On Monday, two separate courts declared strikes illegal at the Instituto Costarricense de Electricidad (ICE) and the Instituto Nacional de Seguros (INS).
In the case of ICE (the State electricity and telecom), labor judge, Yadir Jiménez, of the Primer Circuito Judicial de San José (First Judicial Circuit of San José), ruled that, there was no evidence that the unions tried to reach a conciliation prior to the call for a strike, “besides that the sector of electricity and telephony is an essential public service, so it fits within the prohibition of the right to strike, since you cannot deprive the Costa Rican population of such rights.”
The judge mentioned, for example, that the Committee on Freedom of Association of the International Labor Organization (ILO) has determined that electricity is an essential public service, so that those whose job is to provide electricity to the population cannot join work stoppages.
Despite the declaration of illegality, the Court rejected the request made by the ICE administration to dock wages.
In the case of the State national insurer, INS, Judge César Roberto Delgado Montoya, of the Juzgado Civil y Trabajo del III Circuito Judicial de Alajuela (Civil and Labor Court of the Third Judicial Circuit of Alajuela), considered that the Union Union of INS Staff (UPINS) did not comply with the requirements of exhaustion of conciliation, nor with the minimum of support established in the Labor Code.
Judge Delgado determined that the UPINS also did not provide proof that the General Assembly of the union approved the strike’s support against the tax reform approved by legislators last Friday in the first debate.
Of the INS payroll, only 28 people joined the strike called by the trade unionists, when the Labor Code requires, for the strike to be legal, that at least 50% of the workers support the work action.
“(…) The UPINS failed to prove that the strike movement complied with the minimum support, since no evidence was submitted that proves that the participation reached the minimum of the Law, this is the 50% required, nor is there any document regarding the General Assembly of the Union where the strike call is agreed to, as established in the aforementioned articles.
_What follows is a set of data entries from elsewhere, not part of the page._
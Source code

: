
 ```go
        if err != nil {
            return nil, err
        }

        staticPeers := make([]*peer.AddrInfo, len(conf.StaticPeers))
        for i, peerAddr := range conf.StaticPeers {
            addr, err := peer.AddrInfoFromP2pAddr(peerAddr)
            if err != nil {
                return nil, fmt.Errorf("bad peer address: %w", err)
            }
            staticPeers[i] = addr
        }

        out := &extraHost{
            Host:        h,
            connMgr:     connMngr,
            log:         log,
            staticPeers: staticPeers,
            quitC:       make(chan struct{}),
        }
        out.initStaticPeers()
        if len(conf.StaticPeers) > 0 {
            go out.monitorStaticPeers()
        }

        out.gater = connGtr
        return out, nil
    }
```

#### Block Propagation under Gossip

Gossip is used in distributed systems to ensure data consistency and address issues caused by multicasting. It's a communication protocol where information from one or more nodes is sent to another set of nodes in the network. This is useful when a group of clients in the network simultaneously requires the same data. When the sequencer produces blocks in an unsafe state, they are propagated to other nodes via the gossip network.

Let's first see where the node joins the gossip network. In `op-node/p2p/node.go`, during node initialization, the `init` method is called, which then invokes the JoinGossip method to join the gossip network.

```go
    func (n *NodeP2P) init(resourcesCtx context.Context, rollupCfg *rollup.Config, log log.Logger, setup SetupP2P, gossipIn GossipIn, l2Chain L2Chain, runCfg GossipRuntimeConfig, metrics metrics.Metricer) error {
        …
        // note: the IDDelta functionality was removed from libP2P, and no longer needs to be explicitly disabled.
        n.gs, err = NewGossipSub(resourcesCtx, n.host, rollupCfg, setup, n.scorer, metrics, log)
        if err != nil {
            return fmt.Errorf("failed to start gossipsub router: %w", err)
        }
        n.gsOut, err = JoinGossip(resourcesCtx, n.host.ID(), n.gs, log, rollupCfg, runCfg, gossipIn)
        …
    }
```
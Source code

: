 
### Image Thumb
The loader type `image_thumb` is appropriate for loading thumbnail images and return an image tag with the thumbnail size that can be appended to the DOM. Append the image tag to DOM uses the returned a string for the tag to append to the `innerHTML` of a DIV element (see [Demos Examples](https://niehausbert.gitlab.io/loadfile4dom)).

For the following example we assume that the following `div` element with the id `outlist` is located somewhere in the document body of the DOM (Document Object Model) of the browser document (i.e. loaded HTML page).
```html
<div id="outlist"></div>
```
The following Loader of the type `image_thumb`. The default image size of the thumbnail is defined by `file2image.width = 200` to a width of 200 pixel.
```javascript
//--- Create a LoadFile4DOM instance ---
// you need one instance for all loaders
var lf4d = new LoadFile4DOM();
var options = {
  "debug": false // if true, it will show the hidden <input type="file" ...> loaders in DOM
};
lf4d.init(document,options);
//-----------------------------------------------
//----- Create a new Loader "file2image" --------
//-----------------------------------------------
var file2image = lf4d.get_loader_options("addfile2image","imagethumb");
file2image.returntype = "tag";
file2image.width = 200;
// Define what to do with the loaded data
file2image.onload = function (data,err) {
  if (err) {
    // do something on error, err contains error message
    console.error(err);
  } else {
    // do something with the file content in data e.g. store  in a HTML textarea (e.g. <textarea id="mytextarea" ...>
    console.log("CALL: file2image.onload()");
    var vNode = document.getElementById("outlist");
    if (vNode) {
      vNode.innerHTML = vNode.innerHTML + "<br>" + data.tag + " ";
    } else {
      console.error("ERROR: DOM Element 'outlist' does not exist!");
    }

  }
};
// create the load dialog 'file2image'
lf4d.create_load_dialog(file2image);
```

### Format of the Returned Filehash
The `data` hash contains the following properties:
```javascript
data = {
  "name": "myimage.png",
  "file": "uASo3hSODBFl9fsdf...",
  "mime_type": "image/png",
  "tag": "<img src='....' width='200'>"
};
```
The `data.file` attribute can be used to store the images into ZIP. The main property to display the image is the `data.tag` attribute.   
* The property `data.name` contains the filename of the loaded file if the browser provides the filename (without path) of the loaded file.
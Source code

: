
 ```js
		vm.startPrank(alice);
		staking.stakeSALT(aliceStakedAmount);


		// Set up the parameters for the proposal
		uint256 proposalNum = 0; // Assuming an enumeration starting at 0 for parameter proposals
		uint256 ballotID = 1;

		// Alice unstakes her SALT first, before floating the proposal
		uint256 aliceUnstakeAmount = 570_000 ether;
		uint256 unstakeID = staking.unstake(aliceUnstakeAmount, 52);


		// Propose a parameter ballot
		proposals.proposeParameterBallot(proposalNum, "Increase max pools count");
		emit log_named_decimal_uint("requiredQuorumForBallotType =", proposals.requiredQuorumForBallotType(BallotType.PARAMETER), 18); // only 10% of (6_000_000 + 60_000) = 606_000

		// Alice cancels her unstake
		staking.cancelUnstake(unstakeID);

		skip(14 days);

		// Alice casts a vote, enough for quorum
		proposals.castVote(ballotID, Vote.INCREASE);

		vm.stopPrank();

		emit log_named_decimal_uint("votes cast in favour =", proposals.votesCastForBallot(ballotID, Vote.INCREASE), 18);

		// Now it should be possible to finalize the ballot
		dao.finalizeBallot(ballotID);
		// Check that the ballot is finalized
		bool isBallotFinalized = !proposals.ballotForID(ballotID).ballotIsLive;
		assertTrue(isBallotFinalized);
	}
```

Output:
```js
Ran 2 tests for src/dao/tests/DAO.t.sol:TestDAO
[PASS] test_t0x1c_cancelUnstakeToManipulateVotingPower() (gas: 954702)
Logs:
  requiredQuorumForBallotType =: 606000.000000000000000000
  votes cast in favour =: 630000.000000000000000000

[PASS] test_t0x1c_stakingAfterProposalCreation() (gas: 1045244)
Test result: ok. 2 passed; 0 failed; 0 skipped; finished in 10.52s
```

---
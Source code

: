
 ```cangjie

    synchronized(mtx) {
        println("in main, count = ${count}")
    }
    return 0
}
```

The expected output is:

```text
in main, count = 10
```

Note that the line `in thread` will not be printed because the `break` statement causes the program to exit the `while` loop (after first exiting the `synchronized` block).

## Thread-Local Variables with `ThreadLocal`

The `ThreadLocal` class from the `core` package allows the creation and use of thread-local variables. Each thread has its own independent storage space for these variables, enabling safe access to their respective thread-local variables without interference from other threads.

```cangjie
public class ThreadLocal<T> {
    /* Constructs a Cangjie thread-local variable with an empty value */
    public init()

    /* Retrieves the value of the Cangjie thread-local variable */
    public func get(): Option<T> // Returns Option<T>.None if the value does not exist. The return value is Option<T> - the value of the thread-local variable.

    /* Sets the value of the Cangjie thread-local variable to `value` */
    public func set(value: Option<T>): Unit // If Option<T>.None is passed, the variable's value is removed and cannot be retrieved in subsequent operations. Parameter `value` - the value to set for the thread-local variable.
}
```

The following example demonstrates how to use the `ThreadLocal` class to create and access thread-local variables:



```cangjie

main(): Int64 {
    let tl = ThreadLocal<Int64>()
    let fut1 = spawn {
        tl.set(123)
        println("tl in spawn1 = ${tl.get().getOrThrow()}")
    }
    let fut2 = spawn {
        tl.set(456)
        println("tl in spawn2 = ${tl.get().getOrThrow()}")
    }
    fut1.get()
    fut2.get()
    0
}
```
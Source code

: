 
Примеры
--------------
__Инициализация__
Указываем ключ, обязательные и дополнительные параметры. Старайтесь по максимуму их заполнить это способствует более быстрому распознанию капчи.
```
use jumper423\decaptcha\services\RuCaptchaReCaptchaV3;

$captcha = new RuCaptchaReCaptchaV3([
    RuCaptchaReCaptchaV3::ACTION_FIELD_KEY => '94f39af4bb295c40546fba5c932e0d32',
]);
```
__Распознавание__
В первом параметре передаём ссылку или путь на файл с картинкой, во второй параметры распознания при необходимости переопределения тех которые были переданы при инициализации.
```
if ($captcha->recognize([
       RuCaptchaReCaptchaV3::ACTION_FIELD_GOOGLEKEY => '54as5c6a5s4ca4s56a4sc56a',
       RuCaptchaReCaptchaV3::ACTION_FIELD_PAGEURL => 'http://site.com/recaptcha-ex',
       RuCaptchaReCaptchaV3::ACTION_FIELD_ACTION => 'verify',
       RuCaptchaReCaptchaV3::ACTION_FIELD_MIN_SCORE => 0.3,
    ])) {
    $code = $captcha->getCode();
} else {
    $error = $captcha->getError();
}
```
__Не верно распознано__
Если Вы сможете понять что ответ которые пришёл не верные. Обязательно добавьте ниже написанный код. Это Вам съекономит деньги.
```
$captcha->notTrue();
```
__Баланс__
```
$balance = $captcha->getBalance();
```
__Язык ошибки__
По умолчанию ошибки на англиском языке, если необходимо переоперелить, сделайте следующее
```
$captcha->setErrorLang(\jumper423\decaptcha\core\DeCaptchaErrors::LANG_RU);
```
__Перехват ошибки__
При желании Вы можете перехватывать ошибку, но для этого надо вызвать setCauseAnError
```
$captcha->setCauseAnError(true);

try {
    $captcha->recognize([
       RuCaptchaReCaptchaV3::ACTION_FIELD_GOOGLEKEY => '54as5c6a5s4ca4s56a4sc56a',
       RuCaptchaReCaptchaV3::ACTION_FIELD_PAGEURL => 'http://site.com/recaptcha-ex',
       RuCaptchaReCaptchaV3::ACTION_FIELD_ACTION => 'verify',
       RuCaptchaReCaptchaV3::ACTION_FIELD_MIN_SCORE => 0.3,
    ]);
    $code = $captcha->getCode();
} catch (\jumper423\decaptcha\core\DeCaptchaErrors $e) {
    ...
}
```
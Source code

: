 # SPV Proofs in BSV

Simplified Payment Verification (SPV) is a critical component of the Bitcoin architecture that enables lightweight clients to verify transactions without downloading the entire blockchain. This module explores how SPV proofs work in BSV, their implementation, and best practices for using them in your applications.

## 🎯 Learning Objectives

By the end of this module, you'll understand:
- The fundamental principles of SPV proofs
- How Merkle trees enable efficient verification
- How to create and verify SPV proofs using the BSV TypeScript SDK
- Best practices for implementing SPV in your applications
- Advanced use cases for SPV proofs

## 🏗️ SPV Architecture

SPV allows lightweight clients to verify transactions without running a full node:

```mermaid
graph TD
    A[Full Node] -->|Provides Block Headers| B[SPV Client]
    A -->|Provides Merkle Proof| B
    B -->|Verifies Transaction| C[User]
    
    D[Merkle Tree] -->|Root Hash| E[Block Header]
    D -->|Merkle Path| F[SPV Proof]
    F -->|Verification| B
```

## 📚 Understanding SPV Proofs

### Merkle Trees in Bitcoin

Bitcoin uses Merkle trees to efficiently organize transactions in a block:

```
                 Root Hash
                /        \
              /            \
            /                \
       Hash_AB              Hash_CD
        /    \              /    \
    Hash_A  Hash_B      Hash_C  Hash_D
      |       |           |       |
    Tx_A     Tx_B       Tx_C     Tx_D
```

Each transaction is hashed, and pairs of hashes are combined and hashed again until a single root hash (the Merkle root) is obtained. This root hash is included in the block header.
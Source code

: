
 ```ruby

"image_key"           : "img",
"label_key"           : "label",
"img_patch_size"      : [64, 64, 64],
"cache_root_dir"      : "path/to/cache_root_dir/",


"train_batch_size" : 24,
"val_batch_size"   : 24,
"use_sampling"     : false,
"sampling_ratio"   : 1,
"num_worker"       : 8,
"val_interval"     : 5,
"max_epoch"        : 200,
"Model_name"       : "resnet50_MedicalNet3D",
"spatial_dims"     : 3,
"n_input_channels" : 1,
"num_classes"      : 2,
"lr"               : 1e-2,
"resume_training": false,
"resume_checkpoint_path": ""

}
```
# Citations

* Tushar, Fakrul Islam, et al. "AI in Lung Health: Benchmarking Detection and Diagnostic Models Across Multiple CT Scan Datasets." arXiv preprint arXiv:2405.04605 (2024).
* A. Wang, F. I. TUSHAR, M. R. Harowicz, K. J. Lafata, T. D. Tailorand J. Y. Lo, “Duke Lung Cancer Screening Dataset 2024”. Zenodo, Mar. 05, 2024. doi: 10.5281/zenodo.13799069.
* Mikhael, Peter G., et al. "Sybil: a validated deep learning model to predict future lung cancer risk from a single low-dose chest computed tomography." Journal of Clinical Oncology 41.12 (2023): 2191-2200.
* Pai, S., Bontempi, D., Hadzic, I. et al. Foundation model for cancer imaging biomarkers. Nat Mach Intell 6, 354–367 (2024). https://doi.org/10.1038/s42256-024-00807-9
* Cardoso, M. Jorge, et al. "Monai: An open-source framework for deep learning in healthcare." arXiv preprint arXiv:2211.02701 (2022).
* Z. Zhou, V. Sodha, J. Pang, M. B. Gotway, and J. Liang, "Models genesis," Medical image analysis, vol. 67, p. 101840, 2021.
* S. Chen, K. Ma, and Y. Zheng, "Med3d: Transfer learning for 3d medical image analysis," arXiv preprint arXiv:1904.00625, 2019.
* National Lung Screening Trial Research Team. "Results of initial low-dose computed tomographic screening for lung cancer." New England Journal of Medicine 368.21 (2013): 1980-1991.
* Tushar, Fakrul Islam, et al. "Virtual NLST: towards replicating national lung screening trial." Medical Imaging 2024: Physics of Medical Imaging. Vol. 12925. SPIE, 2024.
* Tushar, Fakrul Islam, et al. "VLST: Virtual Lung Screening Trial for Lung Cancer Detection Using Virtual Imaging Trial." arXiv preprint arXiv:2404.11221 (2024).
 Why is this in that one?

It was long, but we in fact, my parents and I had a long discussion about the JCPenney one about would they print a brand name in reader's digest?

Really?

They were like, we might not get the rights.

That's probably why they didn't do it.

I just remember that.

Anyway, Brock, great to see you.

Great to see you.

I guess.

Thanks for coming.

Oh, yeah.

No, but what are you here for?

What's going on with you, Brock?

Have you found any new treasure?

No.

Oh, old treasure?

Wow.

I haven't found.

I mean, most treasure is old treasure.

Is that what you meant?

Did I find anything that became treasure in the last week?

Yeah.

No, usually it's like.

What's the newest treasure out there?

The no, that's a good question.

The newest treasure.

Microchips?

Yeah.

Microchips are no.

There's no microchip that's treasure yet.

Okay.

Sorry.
“It was considered that only 23 people from the San Ramón regional office, 4 from Liberia and one from Ciudad Neilly, for a total of 28 people, were accredited to the strike movement”, reads the arguments of the court ruling.
Payment of costs
In addition, the courts ordered UPINS to pay ¢1 million colones (US$1,750 dollars at today’s dollar exchange) in costs and eight ICE unions to pay ¢500,000 (US$865 dollars) for the same reason.
In the case of UPINS, the judge considered that the conviction was admissible because the union acted with negligence. According to the ruling, the leaders of the union went on strike without noting “that all the necessary conditions were in place so that the rights of the workers who attended the summons were not affected”.
In the ICE rulings, the trade uions to pay the fine are: the Asociación Sindical de Trabajadores de Telecomunicaciones, Electricidad y Afines (Anttea), the Asociación Nacional de Técnicos y Trabajadores de la Energía y las Comunicaciones (Anttec), the Asociación Sindical de Empleados Industriales de las Comunicaciones y la Energía (Asdeice), the Sindicato de Ingenieros del Instituto Costarricense de Electricidad y Afines (Siice), the Sindicato de Profesionales del Grupo ICE (Siproice), the Sindicato Industrial de Trabajadores Eléctricos y de Telecomunicaciones (Sitet), the Asociación de Abogados y Profesionales del Grupo ICE (Abogaproice) and the Asociación Sindical Costarricense de Telecomunicaciones y Electricidad (Acotel).
With ICE and INS rulings, a total of 17 strikes have declared illegal and two others declared as legal. In total, 32 institutions and autonomous agencies (such as ICE and INS) made court filings.
The national strike today continues in its 30th day.